• [Exercise requirements]: Reproduce all the records word for word. Omit images.

(Excerpts from a dataset)
==================================================
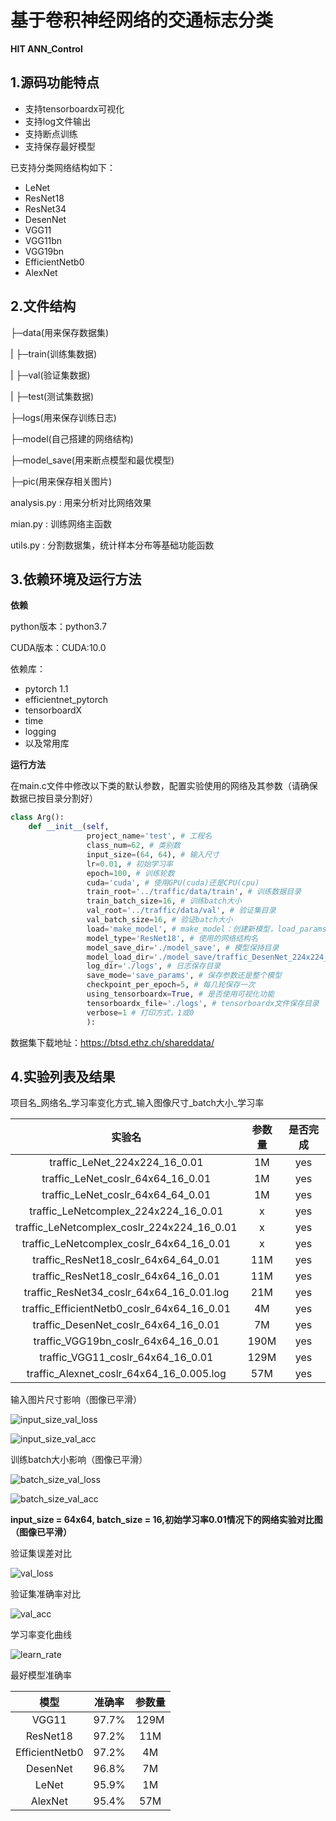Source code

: # 基于卷积神经网络的交通标志分类

**HIT ANN_Control**

## 1.源码功能特点

- 支持tensorboardx可视化
- 支持log文件输出
- 支持断点训练
- 支持保存最好模型

已支持分类网络结构如下：

- LeNet
- ResNet18
- ResNet34
- DesenNet
- VGG11
- VGG11bn
- VGG19bn
- EfficientNetb0
- AlexNet

## 2.文件结构

├─data(用来保存数据集)

|     ├─train(训练集数据)

|     ├─val(验证集数据)

| ├─test(测试集数据)

├─logs(用来保存训练日志)

├─model(自己搭建的网络结构)

├─model_save(用来断点模型和最优模型)

├─pic(用来保存相关图片)

analysis.py : 用来分析对比网络效果

mian.py : 训练网络主函数

utils.py : 分割数据集，统计样本分布等基础功能函数

## 3.依赖环境及运行方法

**依赖**

python版本：python3.7

CUDA版本：CUDA:10.0

依赖库：
- pytorch 1.1
- efficientnet_pytorch
- tensorboardX
- time
- logging
- 以及常用库

**运行方法**

在main.c文件中修改以下类的默认参数，配置实验使用的网络及其参数（请确保数据已按目录分割好）
```python
class Arg():
    def __init__(self,
                 project_name='test', # 工程名
                 class_num=62, # 类别数
                 input_size=(64, 64), # 输入尺寸
                 lr=0.01, # 初始学习率
                 epoch=100, # 训练轮数
                 cuda='cuda', # 使用GPU(cuda)还是CPU(cpu)
                 train_root='../traffic/data/train', # 训练数据目录
                 train_batch_size=16, # 训练batch大小
                 val_root='../traffic/data/val', # 验证集目录
                 val_batch_size=16, # 验证batch大小
                 load='make_model', # make_model：创建新模型，load_params：加载参数继续上次训练，load_model:加载整个模型
                 model_type='ResNet18', # 使用的网络结构名
                 model_save_dir='./model_save', # 模型保持目录
                 model_load_dir='./model_save/traffic_DesenNet_224x224_16.ckp.params.pth', # 参数加载文件模型文件
                 log_dir='./logs', # 日志保存目录
                 save_mode='save_params', # 保存参数还是整个模型
                 checkpoint_per_epoch=5, # 每几轮保存一次
                 using_tensorboardx=True, # 是否使用可视化功能
                 tensorboardx_file='./logs', # tensorboardx文件保存目录
                 verbose=1 # 打印方式，1或0
                 ):
```

数据集下载地址：<https://btsd.ethz.ch/shareddata/>

## 4.实验列表及结果

项目名_网络名_学习率变化方式_输入图像尺寸_batch大小_学习率 

|实验名|参数量|是否完成|
|:----------:|:--------------:|:--------------:|
|traffic_LeNet_224x224_16_0.01|1M|yes|
|traffic_LeNet_coslr_64x64_16_0.01|1M|yes|
|traffic_LeNet_coslr_64x64_64_0.01|1M|yes|
|traffic_LeNetcomplex_224x224_16_0.01|x|yes|
|traffic_LeNetcomplex_coslr_224x224_16_0.01|x|yes|
|traffic_LeNetcomplex_coslr_64x64_16_0.01|x|yes|
|traffic_ResNet18_coslr_64x64_64_0.01|11M|yes|
|traffic_ResNet18_coslr_64x64_16_0.01|11M|yes|
|traffic_ResNet34_coslr_64x64_16_0.01.log|21M|yes|
|traffic_EfficientNetb0_coslr_64x64_16_0.01|4M|yes|
|traffic_DesenNet_coslr_64x64_16_0.01|7M|yes|
|traffic_VGG19bn_coslr_64x64_16_0.01|190M|yes|
|traffic_VGG11_coslr_64x64_16_0.01|129M|yes|
|traffic_Alexnet_coslr_64x64_16_0.005.log|57M|yes|

输入图片尺寸影响（图像已平滑）

![input_size_val_loss](https://github.com/Nrusher/classification_network/blob/master/pic/input_size_val_loss.png)

![input_size_val_acc](https://github.com/Nrusher/classification_network/blob/master/pic/input_size_val_acc.png)

训练batch大小影响（图像已平滑）

![batch_size_val_loss](https://github.com/Nrusher/classification_network/blob/master/pic/batch_size_val_loss.png)

![batch_size_val_acc](https://github.com/Nrusher/classification_network/blob/master/pic/batch_size_val_acc.png)

**input_size = 64x64, batch_size = 16,初始学习率0.01情况下的网络实验对比图（图像已平滑）**

验证集误差对比

![val_loss](https://github.com/Nrusher/classification_network/blob/master/pic/val_loss.png)

验证集准确率对比

![val_acc](https://github.com/Nrusher/classification_network/blob/master/pic/val_acc.png)

学习率变化曲线

![learn_rate](https://github.com/Nrusher/classification_network/blob/master/pic/learn_rate.png)

最好模型准确率

|模型|准确率|参数量|
|:--:|:--:|:--:|
|VGG11|97.7%|129M|
|ResNet18|97.2%|11M|
|EfficientNetb0|97.2%|4M|
|DesenNet|96.8%|7M|
|LeNet|95.9%|1M|
|AlexNet|95.4%|57M|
==================================================
• [Answer]:
Source code

: # 基于卷积神经网络的交通标志分类

**HIT ANN_Control**

## 1.源码功能特点

- 支持tensorboardx可视化
- 支持log文件输出
- 支持断点训练
- 支持保存最好模型

已支持分类网络结构如下：

- LeNet
- ResNet18
- ResNet34
- DesenNet
- VGG11
- VGG11bn
- VGG19bn
- EfficientNetb0
- AlexNet

## 2.文件结构

├─data(用来保存数据集)

|     ├─train(训练集数据)

|     ├─val(验证集数据)

| ├─test(测试集数据)

├─logs(用来保存训练日志)

├─model(自己搭建的网络结构)

├─model_save(用来断点模型和最优模型)

├─pic(用来保存相关图片)

analysis.py : 用来分析对比网络效果

mian.py : 训练网络主函数

utils.py : 分割数据集，统计样本分布等基础功能函数

## 3.依赖环境及运行方法

**依赖**

python版本：python3.7

CUDA版本：CUDA:10.0

依赖库：
- pytorch 1.1
- efficientnet_pytorch
- tensorboardX
- time
- logging
- 以及常用库

**运行方法**

在main.c文件中修改以下类的默认参数，配置实验使用的网络及其参数（请确保数据已按目录分割好）
```python
class Arg():
    def __init__(self,
                 project_name='test', # 工程名
                 class_num=62, # 类别数
                 input_size=(64, 64), # 输入尺寸
                 lr=0.01, # 初始学习率
                 epoch=100, # 训练轮数
                 cuda='cuda', # 使用GPU(cuda)还是CPU(cpu)
                 train_root='../traffic/data/train', # 训练数据目录
                 train_batch_size=16, # 训练batch大小
                 val_root='../traffic/data/val', # 验证集目录
                 val_batch_size=16, # 验证batch大小
                 load='make_model', # make_model：创建新模型，load_params：加载参数继续上次训练，load_model:加载整个模型
                 model_type='ResNet18', # 使用的网络结构名
                 model_save_dir='./model_save', # 模型保持目录
                 model_load_dir='./model_save/traffic_DesenNet_224x224_16.ckp.params.pth', # 参数加载文件模型文件
                 log_dir='./logs', # 日志保存目录
                 save_mode='save_params', # 保存参数还是整个模型
                 checkpoint_per_epoch=5, # 每几轮保存一次
                 using_tensorboardx=True, # 是否使用可视化功能
                 tensorboardx_file='./logs', # tensorboardx文件保存目录
                 verbose=1 # 打印方式，1或0
                 ):
```

数据集下载地址：<https://btsd.ethz.ch/shareddata/>

## 4.实验列表及结果

项目名_网络名_学习率变化方式_输入图像尺寸_batch大小_学习率 

|实验名|参数量|是否完成|
|:----------:|:--------------:|:--------------:|
|traffic_LeNet_224x224_16_0.01|1M|yes|
|traffic_LeNet_coslr_64x64_16_0.01|1M|yes|
|traffic_LeNet_coslr_64x64_64_0.01|1M|yes|
|traffic_LeNetcomplex_224x224_16_0.01|x|yes|
|traffic_LeNetcomplex_coslr_224x224_16_0.01|x|yes|
|traffic_LeNetcomplex_coslr_64x64_16_0.01|x|yes|
|traffic_ResNet18_coslr_64x64_64_0.01|11M|yes|
|traffic_ResNet18_coslr_64x64_16_0.01|11M|yes|
|traffic_ResNet34_coslr_64x64_16_0.01.log|21M|yes|
|traffic_EfficientNetb0_coslr_64x64_16_0.01|4M|yes|
|traffic_DesenNet_coslr_64x64_16_0.01|7M|yes|
|traffic_VGG19bn_coslr_64x64_16_0.01|190M|yes|
|traffic_VGG11_coslr_64x64_16_0.01|129M|yes|
|traffic_Alexnet_coslr_64x64_16_0.005.log|57M|yes|

输入图片尺寸影响（图像已平滑）

![input_size_val_loss](https://github.com/Nrusher/classification_network/blob/master/pic/input_size_val_loss.png)

![input_size_val_acc](https://github.com/Nrusher/classification_network/blob/master/pic/input_size_val_acc.png)

训练batch大小影响（图像已平滑）

![batch_size_val_loss](https://github.com/Nrusher/classification_network/blob/master/pic/batch_size_val_loss.png)

![batch_size_val_acc](https://github.com/Nrusher/classification_network/blob/master/pic/batch_size_val_acc.png)

**input_size = 64x64, batch_size = 16,初始学习率0.01情况下的网络实验对比图（图像已平滑）**

验证集误差对比

![val_loss](https://github.com/Nrusher/classification_network/blob/master/pic/val_loss.png)

验证集准确率对比

![val_acc](https://github.com/Nrusher/classification_network/blob/master/pic/val_acc.png)

学习率变化曲线

![learn_rate](https://github.com/Nrusher/classification_network/blob/master/pic/learn_rate.png)

最好模型准确率

|模型|准确率|参数量|
|:--:|:--:|:--:|
|VGG11|97.7%|129M|
|ResNet18|97.2%|11M|
|EfficientNetb0|97.2%|4M|
|DesenNet|96.8%|7M|
|LeNet|95.9%|1M|
|AlexNet|95.4%|57M|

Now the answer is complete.